## Records shown

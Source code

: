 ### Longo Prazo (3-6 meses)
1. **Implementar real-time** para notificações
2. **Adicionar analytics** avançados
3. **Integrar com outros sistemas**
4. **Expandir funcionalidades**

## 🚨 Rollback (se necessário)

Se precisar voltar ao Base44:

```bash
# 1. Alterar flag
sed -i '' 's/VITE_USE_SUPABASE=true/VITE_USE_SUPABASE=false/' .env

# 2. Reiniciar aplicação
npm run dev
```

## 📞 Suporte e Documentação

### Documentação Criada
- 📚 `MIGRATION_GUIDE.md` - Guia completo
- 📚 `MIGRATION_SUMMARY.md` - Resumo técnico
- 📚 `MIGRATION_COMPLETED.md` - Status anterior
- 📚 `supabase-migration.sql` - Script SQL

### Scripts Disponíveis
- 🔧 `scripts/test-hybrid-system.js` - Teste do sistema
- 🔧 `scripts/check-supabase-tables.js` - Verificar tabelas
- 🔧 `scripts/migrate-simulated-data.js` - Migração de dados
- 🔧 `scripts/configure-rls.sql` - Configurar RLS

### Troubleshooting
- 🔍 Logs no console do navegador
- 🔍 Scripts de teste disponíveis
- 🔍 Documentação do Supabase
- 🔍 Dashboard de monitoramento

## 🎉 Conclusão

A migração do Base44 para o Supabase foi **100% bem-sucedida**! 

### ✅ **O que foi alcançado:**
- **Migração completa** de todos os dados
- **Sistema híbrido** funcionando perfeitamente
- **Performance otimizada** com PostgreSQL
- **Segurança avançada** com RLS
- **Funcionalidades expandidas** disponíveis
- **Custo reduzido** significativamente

## Aim of the task
So that the data stays intact, repeat all of it exactly.

## Final answer
Source code

: ### Longo Prazo (3-6 meses)
1. **Implementar real-time** para notificações
2. **Adicionar analytics** avançados
3. **Integrar com outros sistemas**
4. **Expandir funcionalidades**

## 🚨 Rollback (se necessário)

Se precisar voltar ao Base44:

```bash
# 1. Alterar flag
sed -i '' 's/VITE_USE_SUPABASE=true/VITE_USE_SUPABASE=false/' .env

# 2. Reiniciar aplicação
npm run dev
```

## 📞 Suporte e Documentação

### Documentação Criada
- 📚 `MIGRATION_GUIDE.md` - Guia completo
- 📚 `MIGRATION_SUMMARY.md` - Resumo técnico
- 📚 `MIGRATION_COMPLETED.md` - Status anterior
- 📚 `supabase-migration.sql` - Script SQL

### Scripts Disponíveis
- 🔧 `scripts/test-hybrid-system.js` - Teste do sistema
- 🔧 `scripts/check-supabase-tables.js` - Verificar tabelas
- 🔧 `scripts/migrate-simulated-data.js` - Migração de dados
- 🔧 `scripts/configure-rls.sql` - Configurar RLS

### Troubleshooting
- 🔍 Logs no console do navegador
- 🔍 Scripts de teste disponíveis
- 🔍 Documentação do Supabase
- 🔍 Dashboard de monitoramento

## 🎉 Conclusão

A migração do Base44 para o Supabase foi **100% bem-sucedida**! 

### ✅ **O que foi alcançado:**
- **Migração completa** de todos os dados
- **Sistema híbrido** funcionando perfeitamente
- **Performance otimizada** com PostgreSQL
- **Segurança avançada** com RLS
- **Funcionalidades expandidas** disponíveis
- **Custo reduzido** significativamente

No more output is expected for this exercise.